How to complete this task:
Please state how many lines of the data below contain the word "subfigmatrix", offering nothing besides the number.

Extracted records:
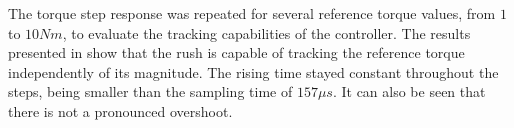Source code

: The torque step response was repeated for several reference torque values, from $1$ to $10Nm$, to evaluate the tracking capabilities of the controller. The results presented in  show that the \gls{rush} is capable of tracking the reference torque independently of its magnitude. The rising time stayed constant throughout the steps, being smaller than the sampling time of $157\mu s$. It can also be seen that there is not a pronounced overshoot. 

\begin{figure}[!htb]
	\centering
	\begin{subfigmatrix}{3}
	\end{subfigmatrix}
	\begin{subfigmatrix}{3}

\end{subfigmatrix}
\end{figure}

Written answer:
4